[INPUT FOR THIS TASK Boundary: Start]

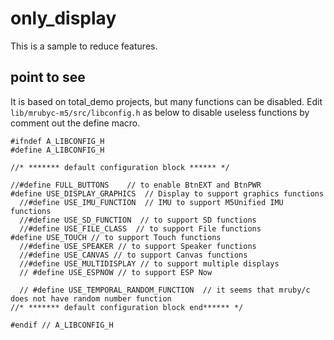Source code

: # only_display
This is a sample to reduce features.

## point to see
It is based on total_demo projects, but many functions can be disabled.
Edit `lib/mrubyc-m5/src/libconfig.h` as below to disable useless functions by comment out the define macro.

```
#ifndef A_LIBCONFIG_H
#define A_LIBCONFIG_H

//* ******* default configuration block ****** */

//#define FULL_BUTTONS    // to enable BtnEXT and BtnPWR
#define USE_DISPLAY_GRAPHICS  // Display to support graphics functions
  //#define USE_IMU_FUNCTION  // IMU to support M5Unified IMU functions
  //#define USE_SD_FUNCTION  // to support SD functions
  //#define USE_FILE_CLASS  // to support File functions
#define USE_TOUCH // to support Touch functions
  //#define USE_SPEAKER // to support Speaker functions
  //#define USE_CANVAS // to support Canvas functions
  //#define USE_MULTIDISPLAY // to support multiple displays
  // #define USE_ESPNOW // to support ESP Now

  // #define USE_TEMPORAL_RANDOM_FUNCTION  // it seems that mruby/c does not have random number function
//* ******* default configuration block end****** */

#endif // A_LIBCONFIG_H




```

[INPUT FOR THIS TASK Boundary: End]

● REQUIRED WORK:
When you copy the lines above, drop the pictures and keep everything else exact.

● ANSWER:
Source code

: # only_display
This is a sample to reduce features.

## point to see
It is based on total_demo projects, but many functions can be disabled.
Edit `lib/mrubyc-m5/src/libconfig.h` as below to disable useless functions by comment out the define macro.

```
#ifndef A_LIBCONFIG_H
#define A_LIBCONFIG_H

//* ******* default configuration block ****** */

//#define FULL_BUTTONS    // to enable BtnEXT and BtnPWR
#define USE_DISPLAY_GRAPHICS  // Display to support graphics functions
  //#define USE_IMU_FUNCTION  // IMU to support M5Unified IMU functions
  //#define USE_SD_FUNCTION  // to support SD functions
  //#define USE_FILE_CLASS  // to support File functions
#define USE_TOUCH // to support Touch functions
  //#define USE_SPEAKER // to support Speaker functions
  //#define USE_CANVAS // to support Canvas functions
  //#define USE_MULTIDISPLAY // to support multiple displays
  // #define USE_ESPNOW // to support ESP Now

  // #define USE_TEMPORAL_RANDOM_FUNCTION  // it seems that mruby/c does not have random number function
//* ******* default configuration block end****** */

#endif // A_LIBCONFIG_H




```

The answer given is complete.